Article by Charlotte Glennie published on City and Community
How does culture influence the political and economic processes shaping cities? Socially rich but unprofitable land uses, such as community gardens, create a trade-off between maintaining local character and increasing exchange value. As part of the Sociology PhD program, I conducted independent research to better understand how less profitable land uses such as community gardens can prevail in development conflicts. I examined documents and interviewed advocates for Seattle’s P-Patch program, which has secured virtual permanence for its publicly owned garden sites. My historical analysis shows that the P-Patch advocates, endowed with significant cultural capital, appealed to notions of Seattle’s place character and leveraged the city’s legal-policy infrastructure to institutionalize community gardens within Seattle’s urban planning framework. The gardens serve a wide constituency, including many low-income and minority residents, but as neighborhood amenities signifying urban sustainability, they also contribute to gentrification. My findings suggest that residents can leverage culture and local character to protect use value, but equity is far from inherent to this process and therefore requires deliberate consideration.

Rafi Grosglik co-authors article on food, identity, therapeutic culture, and capitalism
Although there is burgeoning research on the impact of therapeutic culture in the construction of the individual Self, the ways in which emotional discourse and therapeutic style shape the collective Self have been overlooked. Focusing on the popular reality-television cooking show MasterChef Israel, this article explores the emergence of gastro-emotivism – an interlacing of food with emotions and therapy and a materialization of emotions in the form of food. In MasterChef Israel, gastro-emotivism is used to articulate emotional-therapeutic selves as well as collective belongings and social categories. While recent literature understood the appearance of therapeutic culture in popular media as geared to reshape the individual neoliberal Self, we suggest that gastro-emotivism indicates the expansion of the emotional therapeutic framework in the depiction and construction of collective identities and identifications. We elaborate on the global phenomena of gastro-emotivism and explain its particular Israeli appearance. Emerging from this account is the proliferation of emotional-therapeutic discourse in the Israeli public sphere and its predominance in the ways in which Israelis ‘cook, taste and feel’ their collective affiliations.
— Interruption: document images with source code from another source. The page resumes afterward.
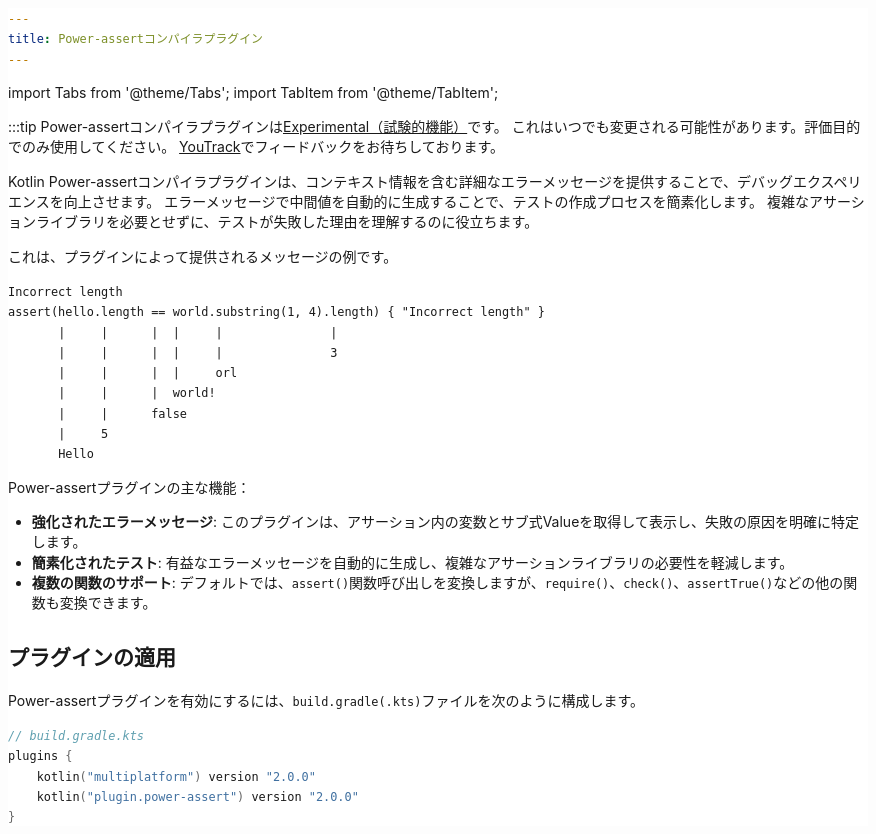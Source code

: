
 ```yaml
---
title: Power-assertコンパイラプラグイン
---
```

import Tabs from '@theme/Tabs';
import TabItem from '@theme/TabItem';

:::tip
Power-assertコンパイラプラグインは[Experimental（試験的機能）](components-stability)です。
これはいつでも変更される可能性があります。評価目的でのみ使用してください。
[YouTrack](https://kotl.in/issue)でフィードバックをお待ちしております。

Kotlin Power-assertコンパイラプラグインは、コンテキスト情報を含む詳細なエラーメッセージを提供することで、デバッグエクスペリエンスを向上させます。
エラーメッセージで中間値を自動的に生成することで、テストの作成プロセスを簡素化します。
複雑なアサーションライブラリを必要とせずに、テストが失敗した理由を理解するのに役立ちます。

これは、プラグインによって提供されるメッセージの例です。

```text
Incorrect length
assert(hello.length == world.substring(1, 4).length) { "Incorrect length" }
       |     |      |  |     |               |
       |     |      |  |     |               3
       |     |      |  |     orl
       |     |      |  world!
       |     |      false
       |     5
       Hello
```

Power-assertプラグインの主な機能：

* **強化されたエラーメッセージ**: このプラグインは、アサーション内の変数とサブ式Valueを取得して表示し、失敗の原因を明確に特定します。
* **簡素化されたテスト**: 有益なエラーメッセージを自動的に生成し、複雑なアサーションライブラリの必要性を軽減します。
* **複数の関数のサポート**: デフォルトでは、`assert()`関数呼び出しを変換しますが、`require()`、`check()`、`assertTrue()`などの他の関数も変換できます。

## プラグインの適用

Power-assertプラグインを有効にするには、`build.gradle(.kts)`ファイルを次のように構成します。

<Tabs groupId="build-script">
<TabItem value="kotlin" label="Kotlin" default>

```kotlin
// build.gradle.kts
plugins {
    kotlin("multiplatform") version "2.0.0"
    kotlin("plugin.power-assert") version "2.0.0"
}
```

</TabItem>
<TabItem value="groovy" label="Groovy" default>
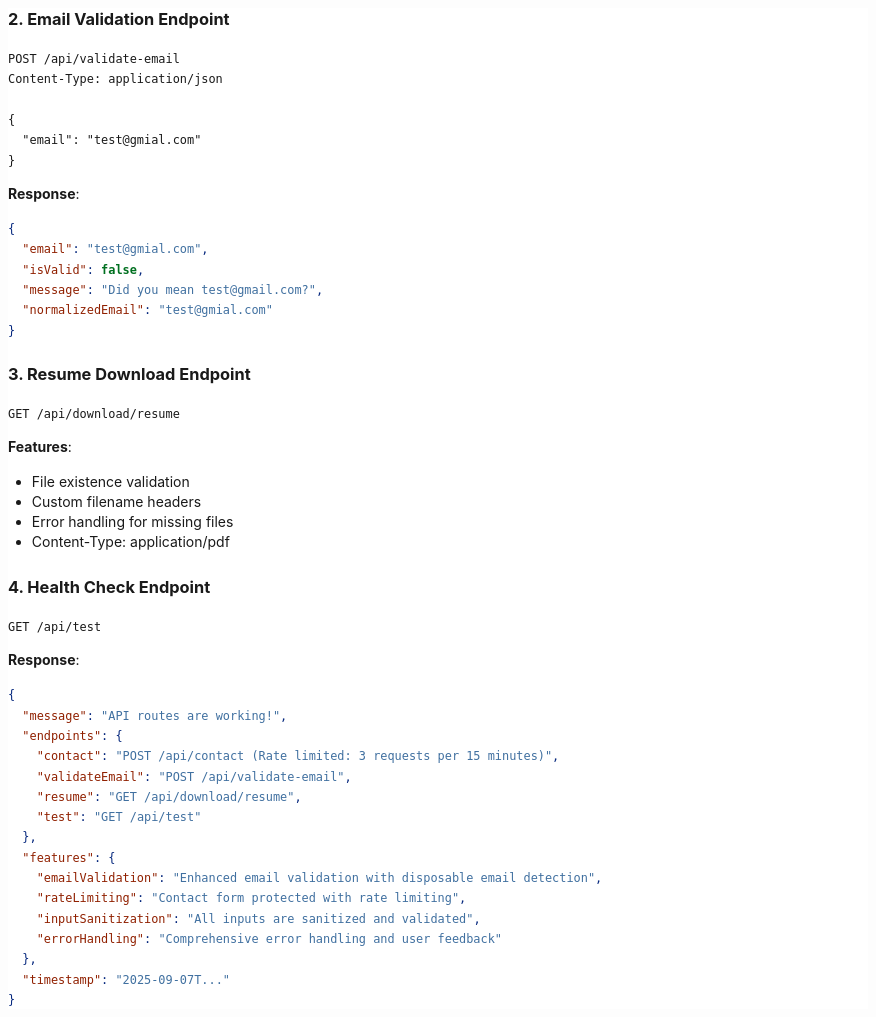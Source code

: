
 ```json
```

### **2. Email Validation Endpoint**
```http
POST /api/validate-email
Content-Type: application/json

{
  "email": "test@gmial.com"
}
```

**Response**:
```json
{
  "email": "test@gmial.com",
  "isValid": false,
  "message": "Did you mean test@gmail.com?",
  "normalizedEmail": "test@gmial.com"
}
```

### **3. Resume Download Endpoint**
```http
GET /api/download/resume
```

**Features**:
- File existence validation
- Custom filename headers
- Error handling for missing files
- Content-Type: application/pdf

### **4. Health Check Endpoint**
```http
GET /api/test
```

**Response**:
```json
{
  "message": "API routes are working!",
  "endpoints": {
    "contact": "POST /api/contact (Rate limited: 3 requests per 15 minutes)",
    "validateEmail": "POST /api/validate-email",
    "resume": "GET /api/download/resume",
    "test": "GET /api/test"
  },
  "features": {
    "emailValidation": "Enhanced email validation with disposable email detection",
    "rateLimiting": "Contact form protected with rate limiting",
    "inputSanitization": "All inputs are sanitized and validated",
    "errorHandling": "Comprehensive error handling and user feedback"
  },
  "timestamp": "2025-09-07T..."
}
```
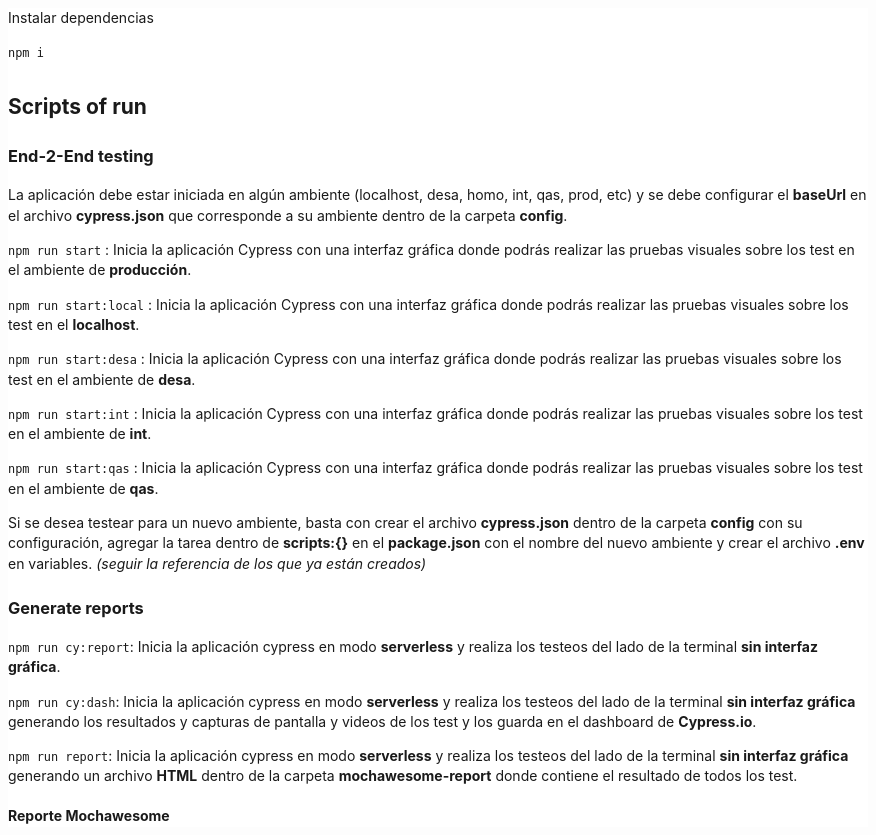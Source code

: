 Instalar dependencias

`npm i`

## Scripts of run

### End-2-End testing

La aplicación debe estar iniciada en algún ambiente (localhost, desa, homo, int, qas, prod, etc) y se debe configurar el **baseUrl** en el archivo **cypress.json** que corresponde a su ambiente dentro de la carpeta **config**.

`npm run start` : Inicia la aplicación Cypress con una interfaz gráfica donde podrás realizar las pruebas visuales sobre los test en el ambiente de **producción**.

`npm run start:local` : Inicia la aplicación Cypress con una interfaz gráfica donde podrás realizar las pruebas visuales sobre los test en el **localhost**.

`npm run start:desa` : Inicia la aplicación Cypress con una interfaz gráfica donde podrás realizar las pruebas visuales sobre los test en el ambiente de **desa**.

`npm run start:int` : Inicia la aplicación Cypress con una interfaz gráfica donde podrás realizar las pruebas visuales sobre los test en el ambiente de **int**.

`npm run start:qas` : Inicia la aplicación Cypress con una interfaz gráfica donde podrás realizar las pruebas visuales sobre los test en el ambiente de **qas**.

Si se desea testear para un nuevo ambiente, basta con crear el archivo **cypress.json** dentro de la carpeta **config** con su configuración, agregar la tarea dentro de **scripts:{}** en el **package.json** con el nombre del nuevo ambiente y crear el archivo **.env** en variables. _(seguir la referencia de los que ya están creados)_

### Generate reports

`npm run cy:report`: Inicia la aplicación cypress en modo **serverless** y realiza los testeos del lado de la terminal **sin interfaz gráfica**.

`npm run cy:dash`: Inicia la aplicación cypress en modo **serverless** y realiza los testeos del lado de la terminal **sin interfaz gráfica** generando los resultados y capturas de pantalla y videos de los test y los guarda en el dashboard de **Cypress.io**.

`npm run report`: Inicia la aplicación cypress en modo **serverless** y realiza los testeos del lado de la terminal **sin interfaz gráfica** generando un archivo **HTML** dentro de la carpeta **mochawesome-report** donde contiene el resultado de todos los test.

#### Reporte Mochawesome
Ming-Cheng Lo co-authors article published in Theory and Society
Typhoon Morakot, the deadliest typhoon in recorded history to strike Taiwan, caused catastrophic destruction in the summer of 2009. Amidst the wreckage of their villages, survivors faced the challenge of consolidating communal visions for reconstruction. The grassroots voices of Morakot’s survivors, however, were stifled by heavy-handed state agendas. Some villages succeeded in resisting top-down agendas, eventually consolidating their own visions, but most did not. How can we explain these differences? Our article addresses this question through a three-village comparison.

David Kyle interviewed on CNN International by Rosemary Church about U.S.-Mexico Wall and migration crisis

Alana Haynes Stein & Nadia Smiecinska discuss how nations use a "citizen-consumer" discourse at the 2015 World Expo on food security in blog post for the ASA Consumers & Consumption Section

Professor Stephanie Mudge wins two major American Sociological Association awards and receives an honorable mention for another
Professor Mudge's book, Leftism Reinvented: Western Parties from Socialism to Neoliberalism (Harvard University Press 2018) won the American Sociological Association's (ASA) Political Sociology section book award, the Barrington-Moore Book Award from the ASA Historical-Comparative section, and an honorable mention for the Viviana Zelizer Award for the ASA, Economic Sociology section book award.